Pour faire face à cette consommation prodigieuse et toujours croissante, il faudrait que la plus grande partie de nos forêts fussent traitées en futaie, et cependant c’est à peine si le quart de leur étendue totale est soumis à ce régime. Nous savons, il est vrai, qu’il ne peut convenir aux particuliers, incessamment tourmentés par des exigences nouvelles et exposés à toutes les incertitudes du lendemain ; mais au moins devrait-il constituer le traitement normal dans les forêts de l’état et dans celles des communes.

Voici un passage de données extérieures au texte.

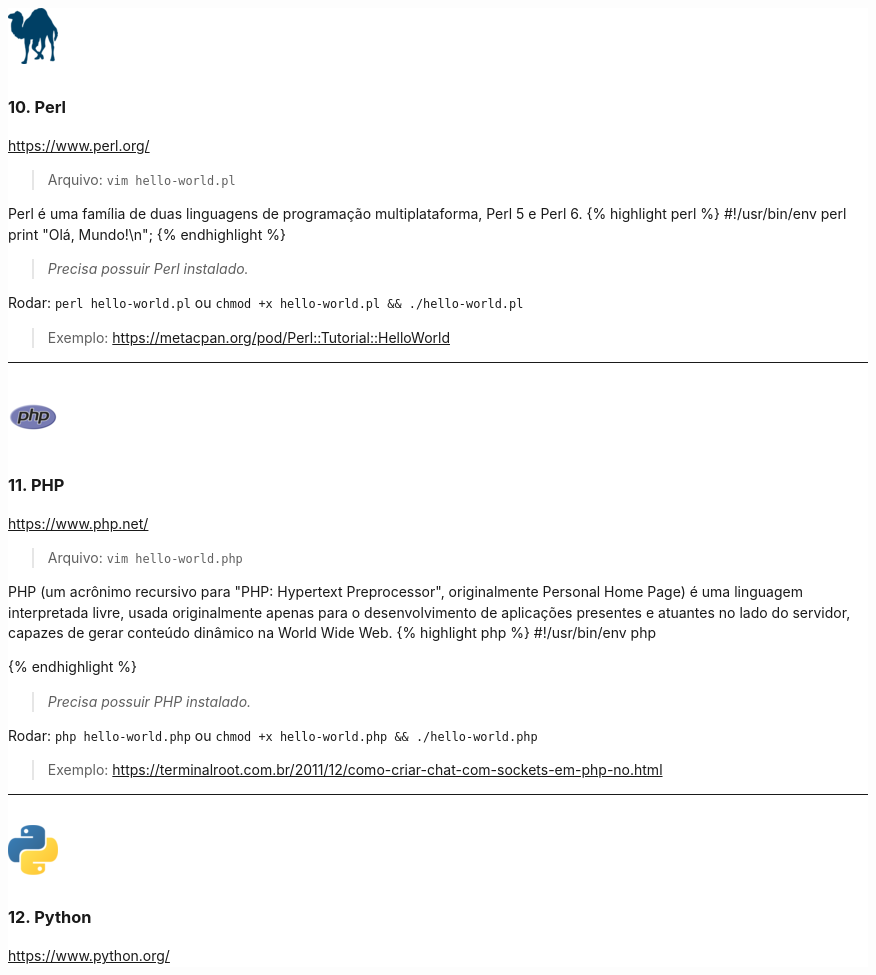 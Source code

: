 ## ![Perl](/assets/img/dev/langs/perl.png)
### 10. Perl
<https://www.perl.org/>

> Arquivo: `vim hello-world.pl`

Perl é uma família de duas linguagens de programação multiplataforma, Perl 5 e Perl 6.
{% highlight perl %}
#!/usr/bin/env perl
print "Olá, Mundo!\n";
{% endhighlight %}

> *Precisa possuir Perl instalado.*

Rodar: `perl hello-world.pl` ou `chmod +x hello-world.pl && ./hello-world.pl`

> Exemplo: <https://metacpan.org/pod/Perl::Tutorial::HelloWorld>

***

## ![PHP](/assets/img/dev/langs/php.png)
### 11. PHP
<https://www.php.net/>

> Arquivo: `vim hello-world.php`

PHP (um acrônimo recursivo para "PHP: Hypertext Preprocessor", originalmente Personal Home Page) é uma linguagem interpretada livre, usada originalmente apenas para o desenvolvimento de aplicações presentes e atuantes no lado do servidor, capazes de gerar conteúdo dinâmico na World Wide Web.
{% highlight php %}
#!/usr/bin/env php
<?="Olá, Mundo!\n"?>
{% endhighlight %}

> *Precisa possuir PHP instalado.*

Rodar: `php hello-world.php` ou `chmod +x hello-world.php && ./hello-world.php`

> Exemplo: <https://terminalroot.com.br/2011/12/como-criar-chat-com-sockets-em-php-no.html>

***

## ![Python](/assets/img/dev/langs/python.png)
### 12. Python
<https://www.python.org/>
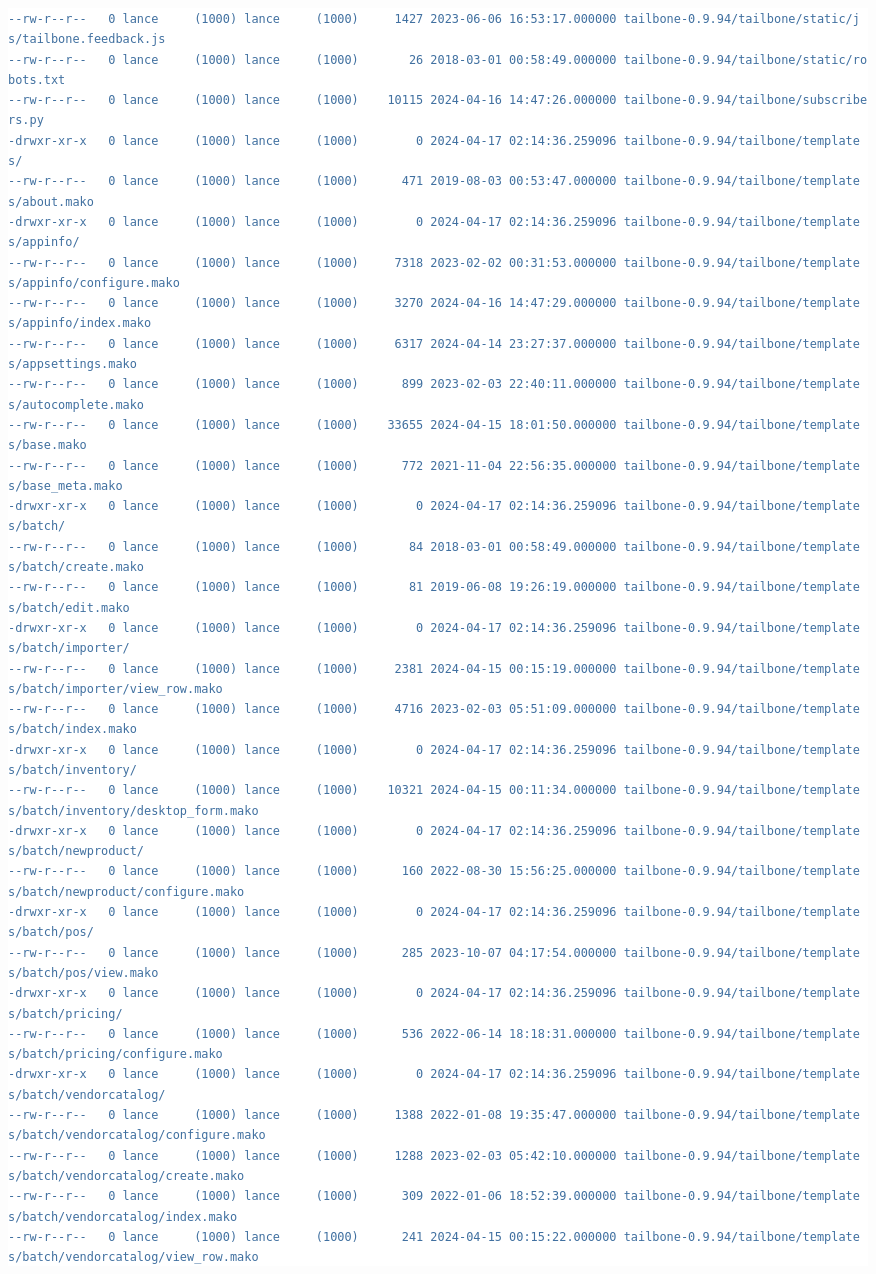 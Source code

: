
 ```diff
--rw-r--r--   0 lance     (1000) lance     (1000)     1427 2023-06-06 16:53:17.000000 tailbone-0.9.94/tailbone/static/js/tailbone.feedback.js
--rw-r--r--   0 lance     (1000) lance     (1000)       26 2018-03-01 00:58:49.000000 tailbone-0.9.94/tailbone/static/robots.txt
--rw-r--r--   0 lance     (1000) lance     (1000)    10115 2024-04-16 14:47:26.000000 tailbone-0.9.94/tailbone/subscribers.py
-drwxr-xr-x   0 lance     (1000) lance     (1000)        0 2024-04-17 02:14:36.259096 tailbone-0.9.94/tailbone/templates/
--rw-r--r--   0 lance     (1000) lance     (1000)      471 2019-08-03 00:53:47.000000 tailbone-0.9.94/tailbone/templates/about.mako
-drwxr-xr-x   0 lance     (1000) lance     (1000)        0 2024-04-17 02:14:36.259096 tailbone-0.9.94/tailbone/templates/appinfo/
--rw-r--r--   0 lance     (1000) lance     (1000)     7318 2023-02-02 00:31:53.000000 tailbone-0.9.94/tailbone/templates/appinfo/configure.mako
--rw-r--r--   0 lance     (1000) lance     (1000)     3270 2024-04-16 14:47:29.000000 tailbone-0.9.94/tailbone/templates/appinfo/index.mako
--rw-r--r--   0 lance     (1000) lance     (1000)     6317 2024-04-14 23:27:37.000000 tailbone-0.9.94/tailbone/templates/appsettings.mako
--rw-r--r--   0 lance     (1000) lance     (1000)      899 2023-02-03 22:40:11.000000 tailbone-0.9.94/tailbone/templates/autocomplete.mako
--rw-r--r--   0 lance     (1000) lance     (1000)    33655 2024-04-15 18:01:50.000000 tailbone-0.9.94/tailbone/templates/base.mako
--rw-r--r--   0 lance     (1000) lance     (1000)      772 2021-11-04 22:56:35.000000 tailbone-0.9.94/tailbone/templates/base_meta.mako
-drwxr-xr-x   0 lance     (1000) lance     (1000)        0 2024-04-17 02:14:36.259096 tailbone-0.9.94/tailbone/templates/batch/
--rw-r--r--   0 lance     (1000) lance     (1000)       84 2018-03-01 00:58:49.000000 tailbone-0.9.94/tailbone/templates/batch/create.mako
--rw-r--r--   0 lance     (1000) lance     (1000)       81 2019-06-08 19:26:19.000000 tailbone-0.9.94/tailbone/templates/batch/edit.mako
-drwxr-xr-x   0 lance     (1000) lance     (1000)        0 2024-04-17 02:14:36.259096 tailbone-0.9.94/tailbone/templates/batch/importer/
--rw-r--r--   0 lance     (1000) lance     (1000)     2381 2024-04-15 00:15:19.000000 tailbone-0.9.94/tailbone/templates/batch/importer/view_row.mako
--rw-r--r--   0 lance     (1000) lance     (1000)     4716 2023-02-03 05:51:09.000000 tailbone-0.9.94/tailbone/templates/batch/index.mako
-drwxr-xr-x   0 lance     (1000) lance     (1000)        0 2024-04-17 02:14:36.259096 tailbone-0.9.94/tailbone/templates/batch/inventory/
--rw-r--r--   0 lance     (1000) lance     (1000)    10321 2024-04-15 00:11:34.000000 tailbone-0.9.94/tailbone/templates/batch/inventory/desktop_form.mako
-drwxr-xr-x   0 lance     (1000) lance     (1000)        0 2024-04-17 02:14:36.259096 tailbone-0.9.94/tailbone/templates/batch/newproduct/
--rw-r--r--   0 lance     (1000) lance     (1000)      160 2022-08-30 15:56:25.000000 tailbone-0.9.94/tailbone/templates/batch/newproduct/configure.mako
-drwxr-xr-x   0 lance     (1000) lance     (1000)        0 2024-04-17 02:14:36.259096 tailbone-0.9.94/tailbone/templates/batch/pos/
--rw-r--r--   0 lance     (1000) lance     (1000)      285 2023-10-07 04:17:54.000000 tailbone-0.9.94/tailbone/templates/batch/pos/view.mako
-drwxr-xr-x   0 lance     (1000) lance     (1000)        0 2024-04-17 02:14:36.259096 tailbone-0.9.94/tailbone/templates/batch/pricing/
--rw-r--r--   0 lance     (1000) lance     (1000)      536 2022-06-14 18:18:31.000000 tailbone-0.9.94/tailbone/templates/batch/pricing/configure.mako
-drwxr-xr-x   0 lance     (1000) lance     (1000)        0 2024-04-17 02:14:36.259096 tailbone-0.9.94/tailbone/templates/batch/vendorcatalog/
--rw-r--r--   0 lance     (1000) lance     (1000)     1388 2022-01-08 19:35:47.000000 tailbone-0.9.94/tailbone/templates/batch/vendorcatalog/configure.mako
--rw-r--r--   0 lance     (1000) lance     (1000)     1288 2023-02-03 05:42:10.000000 tailbone-0.9.94/tailbone/templates/batch/vendorcatalog/create.mako
--rw-r--r--   0 lance     (1000) lance     (1000)      309 2022-01-06 18:52:39.000000 tailbone-0.9.94/tailbone/templates/batch/vendorcatalog/index.mako
--rw-r--r--   0 lance     (1000) lance     (1000)      241 2024-04-15 00:15:22.000000 tailbone-0.9.94/tailbone/templates/batch/vendorcatalog/view_row.mako
```
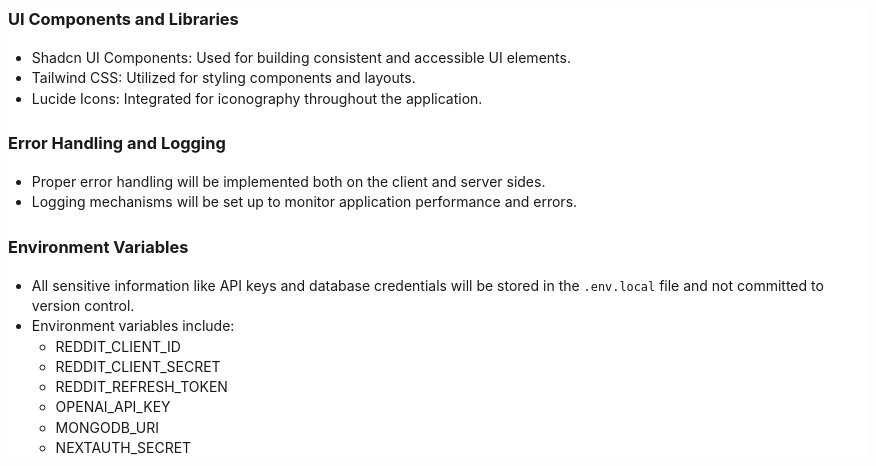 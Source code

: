 ### UI Components and Libraries
- Shadcn UI Components: Used for building consistent and accessible UI elements.
- Tailwind CSS: Utilized for styling components and layouts.
- Lucide Icons: Integrated for iconography throughout the application.

### Error Handling and Logging
- Proper error handling will be implemented both on the client and server sides.
- Logging mechanisms will be set up to monitor application performance and errors.

### Environment Variables
- All sensitive information like API keys and database credentials will be stored in the `.env.local` file and not committed to version control.
- Environment variables include:
  - REDDIT_CLIENT_ID
  - REDDIT_CLIENT_SECRET
  - REDDIT_REFRESH_TOKEN
  - OPENAI_API_KEY
  - MONGODB_URI
  - NEXTAUTH_SECRET

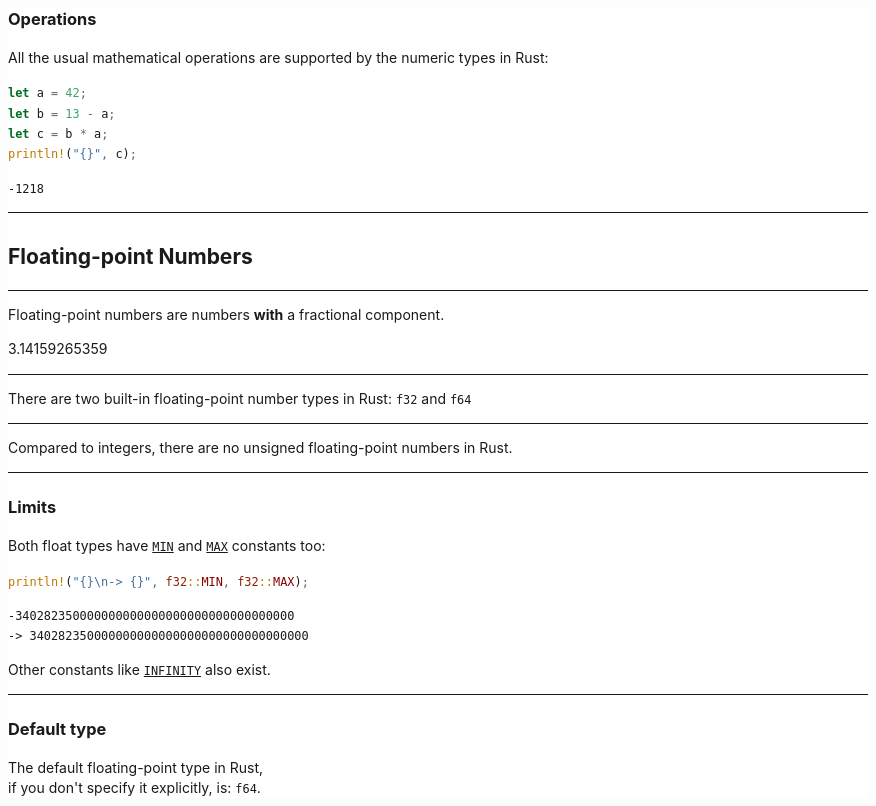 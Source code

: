 ### Operations

All the usual mathematical operations are supported by the numeric types in Rust:

```rust
let a = 42;
let b = 13 - a;
let c = b * a;
println!("{}", c);
```

```text
-1218
```

---

## Floating-point Numbers

----

Floating-point numbers are numbers **with** a fractional component.

3.14159265359

----

There are two built-in floating-point number types in Rust: `f32` and `f64`

----

Compared to integers, there are no unsigned floating-point numbers in Rust.

----

### Limits

Both float types have [`MIN`](https://doc.rust-lang.org/std/primitive.f32.html#associatedconstant.MIN)
and [`MAX`](https://doc.rust-lang.org/std/primitive.f32.html#associatedconstant.MAX) constants too:

```rust
println!("{}\n-> {}", f32::MIN, f32::MAX);
```

```text
-340282350000000000000000000000000000000
-> 340282350000000000000000000000000000000
```

Other constants like [`INFINITY`](https://doc.rust-lang.org/std/primitive.f32.html#associatedconstant.INFINITY) also exist.

----

### Default type

The default floating-point type in Rust,  
if you don't specify it explicitly, is: `f64`.
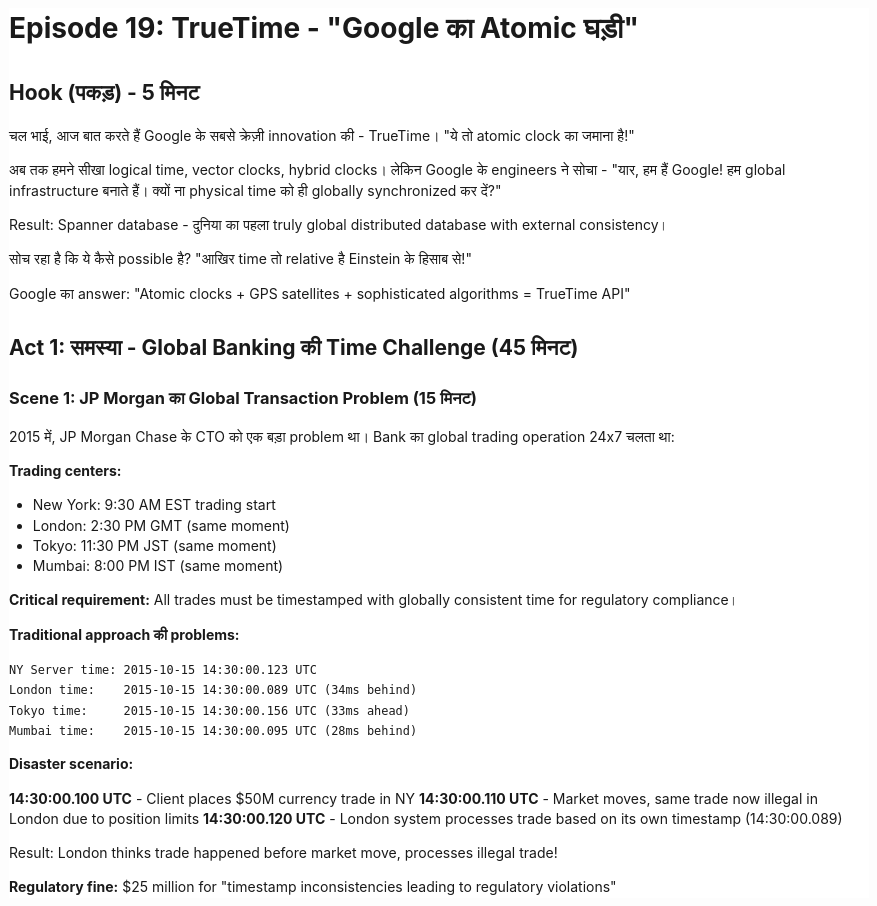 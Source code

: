 # Episode 19: TrueTime - "Google का Atomic घड़ी"

## Hook (पकड़) - 5 मिनट

चल भाई, आज बात करते हैं Google के सबसे क्रेज़ी innovation की - TrueTime। "ये तो atomic clock का जमाना है!"

अब तक हमने सीखा logical time, vector clocks, hybrid clocks। लेकिन Google के engineers ने सोचा - "यार, हम हैं Google! हम global infrastructure बनाते हैं। क्यों ना physical time को ही globally synchronized कर दें?"

Result: Spanner database - दुनिया का पहला truly global distributed database with external consistency।

सोच रहा है कि ये कैसे possible है? "आखिर time तो relative है Einstein के हिसाब से!"

Google का answer: "Atomic clocks + GPS satellites + sophisticated algorithms = TrueTime API"

## Act 1: समस्या - Global Banking की Time Challenge (45 मिनट)

### Scene 1: JP Morgan का Global Transaction Problem (15 मिनट)

2015 में, JP Morgan Chase के CTO को एक बड़ा problem था। Bank का global trading operation 24x7 चलता था:

**Trading centers:**
- New York: 9:30 AM EST trading start
- London: 2:30 PM GMT (same moment)
- Tokyo: 11:30 PM JST (same moment)
- Mumbai: 8:00 PM IST (same moment)

**Critical requirement:** All trades must be timestamped with globally consistent time for regulatory compliance।

**Traditional approach की problems:**

```
NY Server time: 2015-10-15 14:30:00.123 UTC
London time:    2015-10-15 14:30:00.089 UTC (34ms behind)
Tokyo time:     2015-10-15 14:30:00.156 UTC (33ms ahead) 
Mumbai time:    2015-10-15 14:30:00.095 UTC (28ms behind)
```

**Disaster scenario:**

**14:30:00.100 UTC** - Client places $50M currency trade in NY
**14:30:00.110 UTC** - Market moves, same trade now illegal in London due to position limits
**14:30:00.120 UTC** - London system processes trade based on its own timestamp (14:30:00.089)

Result: London thinks trade happened before market move, processes illegal trade!

**Regulatory fine:** $25 million for "timestamp inconsistencies leading to regulatory violations"
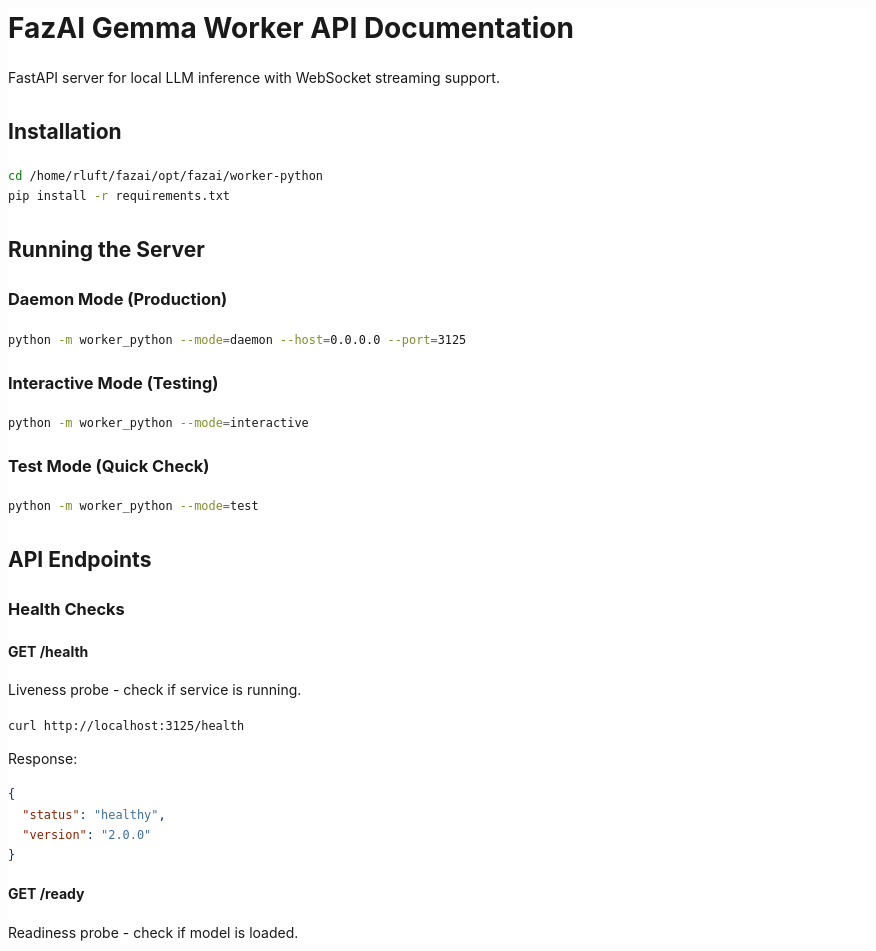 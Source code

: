 # FazAI Gemma Worker API Documentation

FastAPI server for local LLM inference with WebSocket streaming support.

## Installation

```bash
cd /home/rluft/fazai/opt/fazai/worker-python
pip install -r requirements.txt
```

## Running the Server

### Daemon Mode (Production)

```bash
python -m worker_python --mode=daemon --host=0.0.0.0 --port=3125
```

### Interactive Mode (Testing)

```bash
python -m worker_python --mode=interactive
```

### Test Mode (Quick Check)

```bash
python -m worker_python --mode=test
```

## API Endpoints

### Health Checks

#### GET /health
Liveness probe - check if service is running.

```bash
curl http://localhost:3125/health
```

Response:
```json
{
  "status": "healthy",
  "version": "2.0.0"
}
```

#### GET /ready
Readiness probe - check if model is loaded.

Propriétaires immuables, ils n’ont rien à redouter de l’avenir, ils n’ont pas de besoins imprévus à satisfaire, et ne craignent pas de voir leurs biens se morceler entre les mains de leurs héritiers ; ils pourraient donc en toute sécurité, sans se préoccuper du taux de placement de leurs capitaux, rechercher dans l’intérêt de tous la plus grande production possible.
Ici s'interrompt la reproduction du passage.